*** Opening EXERCISE MATERIALS ***

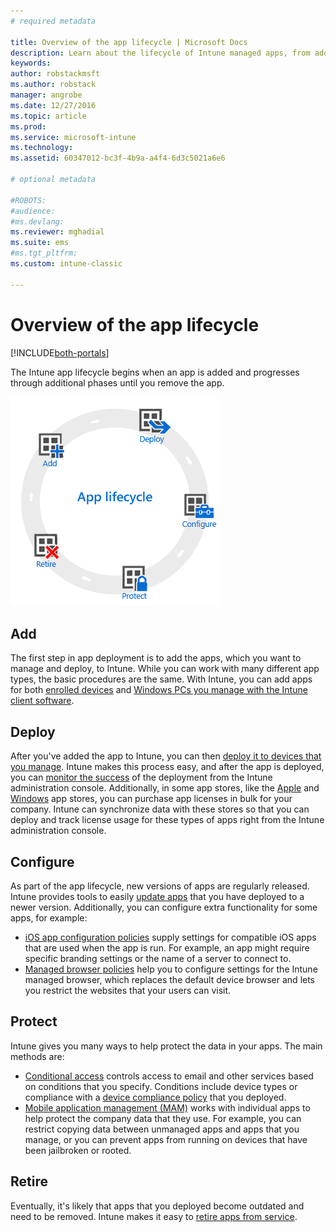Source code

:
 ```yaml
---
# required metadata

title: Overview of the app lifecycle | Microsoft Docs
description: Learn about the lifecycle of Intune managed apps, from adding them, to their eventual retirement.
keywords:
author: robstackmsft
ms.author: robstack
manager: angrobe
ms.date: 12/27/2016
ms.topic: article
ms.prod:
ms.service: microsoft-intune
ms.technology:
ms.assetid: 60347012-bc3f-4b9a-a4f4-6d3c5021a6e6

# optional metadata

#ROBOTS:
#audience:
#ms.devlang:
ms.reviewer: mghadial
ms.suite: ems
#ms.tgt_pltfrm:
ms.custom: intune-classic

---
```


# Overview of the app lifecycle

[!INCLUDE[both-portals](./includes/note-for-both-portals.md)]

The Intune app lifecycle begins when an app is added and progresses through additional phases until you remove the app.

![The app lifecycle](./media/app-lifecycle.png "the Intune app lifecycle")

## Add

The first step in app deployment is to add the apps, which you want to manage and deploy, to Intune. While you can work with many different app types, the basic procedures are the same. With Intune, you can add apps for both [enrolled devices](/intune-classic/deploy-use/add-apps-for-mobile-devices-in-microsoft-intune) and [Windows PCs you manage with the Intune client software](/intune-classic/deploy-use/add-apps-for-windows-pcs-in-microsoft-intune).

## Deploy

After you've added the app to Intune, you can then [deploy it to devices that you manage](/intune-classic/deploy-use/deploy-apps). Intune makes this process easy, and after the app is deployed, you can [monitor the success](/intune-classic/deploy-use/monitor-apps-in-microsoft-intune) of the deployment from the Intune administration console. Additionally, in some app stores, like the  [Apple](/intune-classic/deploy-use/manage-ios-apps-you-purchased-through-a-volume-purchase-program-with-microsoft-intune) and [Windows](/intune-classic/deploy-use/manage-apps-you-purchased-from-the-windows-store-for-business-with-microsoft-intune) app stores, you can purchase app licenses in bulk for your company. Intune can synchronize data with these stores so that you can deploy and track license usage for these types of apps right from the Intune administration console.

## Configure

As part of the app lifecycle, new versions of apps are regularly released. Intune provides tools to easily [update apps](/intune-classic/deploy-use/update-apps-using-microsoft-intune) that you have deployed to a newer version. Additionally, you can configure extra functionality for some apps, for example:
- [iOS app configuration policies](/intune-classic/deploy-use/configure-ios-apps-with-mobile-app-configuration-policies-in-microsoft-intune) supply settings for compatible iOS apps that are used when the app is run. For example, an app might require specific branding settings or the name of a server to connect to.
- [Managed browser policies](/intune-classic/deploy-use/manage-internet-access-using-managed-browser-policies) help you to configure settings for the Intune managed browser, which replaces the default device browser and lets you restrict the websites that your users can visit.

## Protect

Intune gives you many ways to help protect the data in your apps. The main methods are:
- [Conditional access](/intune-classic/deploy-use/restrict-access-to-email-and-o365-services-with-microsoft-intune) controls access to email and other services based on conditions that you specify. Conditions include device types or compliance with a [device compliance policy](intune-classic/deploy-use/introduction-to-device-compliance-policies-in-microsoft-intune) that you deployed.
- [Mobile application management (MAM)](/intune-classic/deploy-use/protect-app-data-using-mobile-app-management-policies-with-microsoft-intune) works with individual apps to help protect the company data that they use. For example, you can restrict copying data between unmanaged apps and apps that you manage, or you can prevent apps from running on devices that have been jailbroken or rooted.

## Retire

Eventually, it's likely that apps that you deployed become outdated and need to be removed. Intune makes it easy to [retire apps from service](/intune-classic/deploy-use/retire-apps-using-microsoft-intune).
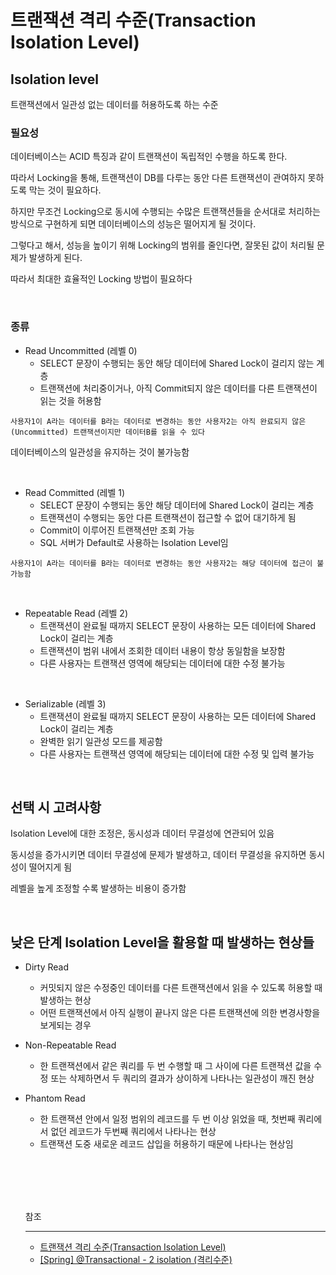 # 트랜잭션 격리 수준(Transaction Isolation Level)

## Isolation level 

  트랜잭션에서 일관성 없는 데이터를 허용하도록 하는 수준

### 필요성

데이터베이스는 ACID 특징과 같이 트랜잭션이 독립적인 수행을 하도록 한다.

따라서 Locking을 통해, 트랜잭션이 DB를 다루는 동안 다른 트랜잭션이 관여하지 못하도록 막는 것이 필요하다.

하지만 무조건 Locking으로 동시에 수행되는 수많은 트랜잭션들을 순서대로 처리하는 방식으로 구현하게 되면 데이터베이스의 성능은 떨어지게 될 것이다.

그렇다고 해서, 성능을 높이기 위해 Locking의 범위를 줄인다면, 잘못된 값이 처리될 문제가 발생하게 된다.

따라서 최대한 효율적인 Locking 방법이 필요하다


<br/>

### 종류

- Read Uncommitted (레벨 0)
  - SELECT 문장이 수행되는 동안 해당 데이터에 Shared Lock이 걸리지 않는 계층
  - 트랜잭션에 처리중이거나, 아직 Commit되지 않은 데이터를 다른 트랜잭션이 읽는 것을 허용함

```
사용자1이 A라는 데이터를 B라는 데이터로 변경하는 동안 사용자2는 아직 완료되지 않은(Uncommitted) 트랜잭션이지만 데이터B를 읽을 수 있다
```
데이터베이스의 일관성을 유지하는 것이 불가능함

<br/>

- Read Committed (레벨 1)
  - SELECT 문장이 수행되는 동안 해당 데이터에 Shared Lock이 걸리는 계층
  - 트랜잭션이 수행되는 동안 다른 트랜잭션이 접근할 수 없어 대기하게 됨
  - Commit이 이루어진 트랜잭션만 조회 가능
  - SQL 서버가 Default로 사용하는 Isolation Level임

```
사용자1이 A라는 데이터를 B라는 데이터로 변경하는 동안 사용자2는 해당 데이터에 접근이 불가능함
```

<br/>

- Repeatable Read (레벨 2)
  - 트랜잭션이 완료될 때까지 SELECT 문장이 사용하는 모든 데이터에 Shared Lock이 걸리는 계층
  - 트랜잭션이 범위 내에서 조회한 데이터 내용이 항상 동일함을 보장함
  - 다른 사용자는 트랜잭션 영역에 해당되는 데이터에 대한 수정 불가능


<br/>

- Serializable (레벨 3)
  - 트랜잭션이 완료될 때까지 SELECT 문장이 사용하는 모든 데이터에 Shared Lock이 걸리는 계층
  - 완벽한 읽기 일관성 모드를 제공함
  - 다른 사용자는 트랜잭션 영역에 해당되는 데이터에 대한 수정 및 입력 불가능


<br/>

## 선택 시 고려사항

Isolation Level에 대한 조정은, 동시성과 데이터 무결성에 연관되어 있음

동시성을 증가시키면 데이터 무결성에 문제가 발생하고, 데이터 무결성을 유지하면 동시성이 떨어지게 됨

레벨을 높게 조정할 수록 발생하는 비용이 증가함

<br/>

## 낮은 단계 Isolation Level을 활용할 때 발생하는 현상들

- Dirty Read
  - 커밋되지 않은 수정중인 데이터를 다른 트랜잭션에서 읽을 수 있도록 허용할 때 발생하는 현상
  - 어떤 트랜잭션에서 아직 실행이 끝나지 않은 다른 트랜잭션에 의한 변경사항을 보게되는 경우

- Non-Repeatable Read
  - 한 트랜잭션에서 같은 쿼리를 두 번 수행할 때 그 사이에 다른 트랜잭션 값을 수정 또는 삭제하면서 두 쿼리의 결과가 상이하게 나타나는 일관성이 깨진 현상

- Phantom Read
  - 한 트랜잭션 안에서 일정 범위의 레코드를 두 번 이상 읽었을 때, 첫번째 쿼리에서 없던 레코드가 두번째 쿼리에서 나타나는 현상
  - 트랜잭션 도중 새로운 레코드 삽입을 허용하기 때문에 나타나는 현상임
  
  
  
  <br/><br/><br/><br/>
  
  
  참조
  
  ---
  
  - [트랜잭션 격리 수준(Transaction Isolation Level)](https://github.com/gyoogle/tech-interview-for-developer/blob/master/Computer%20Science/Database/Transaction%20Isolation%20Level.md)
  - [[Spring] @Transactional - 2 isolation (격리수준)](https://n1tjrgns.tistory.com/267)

*** Closing EXERCISE MATERIALS ***
*** Opening EXERCISE MATERIALS ***

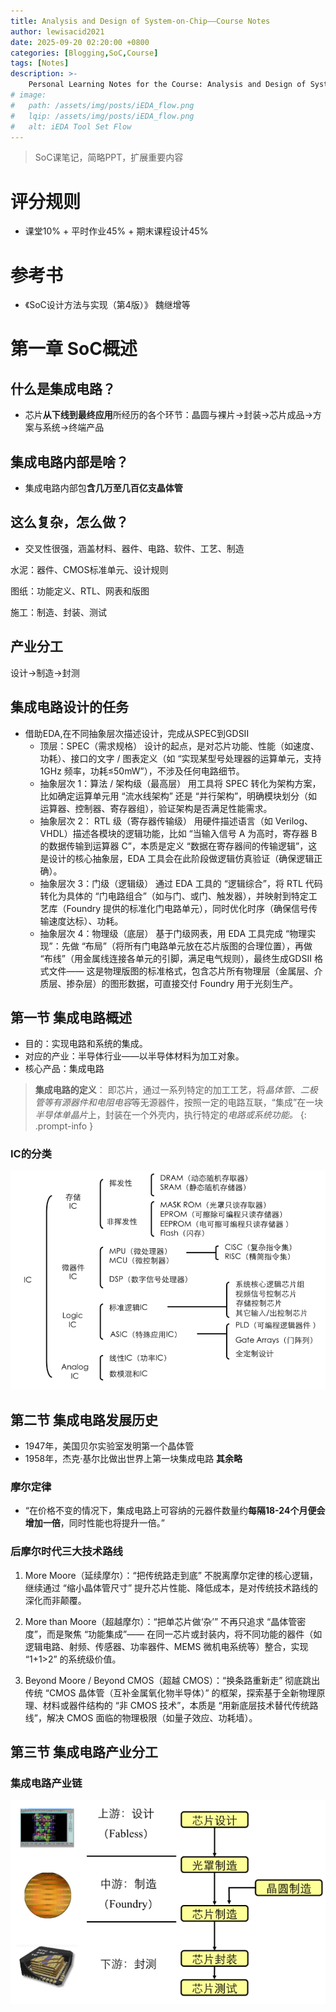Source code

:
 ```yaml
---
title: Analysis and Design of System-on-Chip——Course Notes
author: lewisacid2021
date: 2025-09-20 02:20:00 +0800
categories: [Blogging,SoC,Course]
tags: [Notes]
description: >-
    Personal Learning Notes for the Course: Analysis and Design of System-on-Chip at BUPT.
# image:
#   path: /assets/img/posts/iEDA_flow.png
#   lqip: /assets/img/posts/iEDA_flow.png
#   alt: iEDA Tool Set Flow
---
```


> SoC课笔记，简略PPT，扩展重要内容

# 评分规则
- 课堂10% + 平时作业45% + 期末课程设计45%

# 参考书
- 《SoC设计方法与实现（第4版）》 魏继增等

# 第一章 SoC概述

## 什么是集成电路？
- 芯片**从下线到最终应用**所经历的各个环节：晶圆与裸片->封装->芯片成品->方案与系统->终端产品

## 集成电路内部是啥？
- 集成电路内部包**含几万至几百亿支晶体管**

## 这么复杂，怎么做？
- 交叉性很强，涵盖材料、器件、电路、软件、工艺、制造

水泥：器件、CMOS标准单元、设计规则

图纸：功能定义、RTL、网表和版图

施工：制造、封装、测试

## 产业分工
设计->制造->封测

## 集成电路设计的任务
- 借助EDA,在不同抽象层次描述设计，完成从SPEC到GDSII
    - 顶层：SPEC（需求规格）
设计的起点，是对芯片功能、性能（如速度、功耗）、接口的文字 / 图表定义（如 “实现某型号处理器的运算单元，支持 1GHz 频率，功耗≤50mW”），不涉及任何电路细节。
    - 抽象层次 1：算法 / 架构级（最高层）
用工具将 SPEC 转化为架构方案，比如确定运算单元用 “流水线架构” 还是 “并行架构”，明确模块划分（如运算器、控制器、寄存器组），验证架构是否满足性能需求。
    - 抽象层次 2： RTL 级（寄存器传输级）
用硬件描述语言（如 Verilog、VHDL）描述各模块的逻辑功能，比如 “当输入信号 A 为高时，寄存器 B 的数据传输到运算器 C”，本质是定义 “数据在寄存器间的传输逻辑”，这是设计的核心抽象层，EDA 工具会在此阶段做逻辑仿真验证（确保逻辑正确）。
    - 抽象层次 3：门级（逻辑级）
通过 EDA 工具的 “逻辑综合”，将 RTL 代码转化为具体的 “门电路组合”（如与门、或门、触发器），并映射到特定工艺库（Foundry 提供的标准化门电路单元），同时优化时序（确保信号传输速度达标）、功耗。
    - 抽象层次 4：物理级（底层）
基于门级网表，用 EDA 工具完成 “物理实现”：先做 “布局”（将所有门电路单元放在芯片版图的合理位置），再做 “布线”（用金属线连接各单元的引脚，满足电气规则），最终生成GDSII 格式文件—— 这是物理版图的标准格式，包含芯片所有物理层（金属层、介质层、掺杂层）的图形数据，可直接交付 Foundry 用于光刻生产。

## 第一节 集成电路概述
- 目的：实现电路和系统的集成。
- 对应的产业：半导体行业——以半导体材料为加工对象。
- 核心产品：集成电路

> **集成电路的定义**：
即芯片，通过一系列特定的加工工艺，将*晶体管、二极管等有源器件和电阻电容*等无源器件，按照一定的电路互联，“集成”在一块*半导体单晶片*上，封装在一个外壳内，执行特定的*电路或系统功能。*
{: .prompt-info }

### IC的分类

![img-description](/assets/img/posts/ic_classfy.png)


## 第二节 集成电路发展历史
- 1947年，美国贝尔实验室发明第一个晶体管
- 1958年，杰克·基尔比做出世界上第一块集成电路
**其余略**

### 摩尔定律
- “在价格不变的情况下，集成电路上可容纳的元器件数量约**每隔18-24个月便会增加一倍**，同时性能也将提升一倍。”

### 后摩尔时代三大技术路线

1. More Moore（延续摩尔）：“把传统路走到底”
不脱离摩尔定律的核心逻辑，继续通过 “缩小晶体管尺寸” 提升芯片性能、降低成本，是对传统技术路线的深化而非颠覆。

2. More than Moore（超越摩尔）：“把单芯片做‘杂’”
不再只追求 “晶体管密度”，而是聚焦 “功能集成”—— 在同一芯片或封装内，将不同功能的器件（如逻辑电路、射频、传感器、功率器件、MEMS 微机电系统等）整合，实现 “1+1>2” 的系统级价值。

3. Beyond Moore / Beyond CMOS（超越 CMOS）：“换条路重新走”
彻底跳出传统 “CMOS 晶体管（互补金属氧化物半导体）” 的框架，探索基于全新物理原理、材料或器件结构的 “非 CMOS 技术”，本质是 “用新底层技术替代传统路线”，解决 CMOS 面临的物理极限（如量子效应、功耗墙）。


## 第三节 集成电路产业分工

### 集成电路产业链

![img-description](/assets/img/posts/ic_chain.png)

*** Closing EXERCISE MATERIALS ***

Tally the lines of the preceding listing in which the word "수행되는" appears; state nothing but the total.

4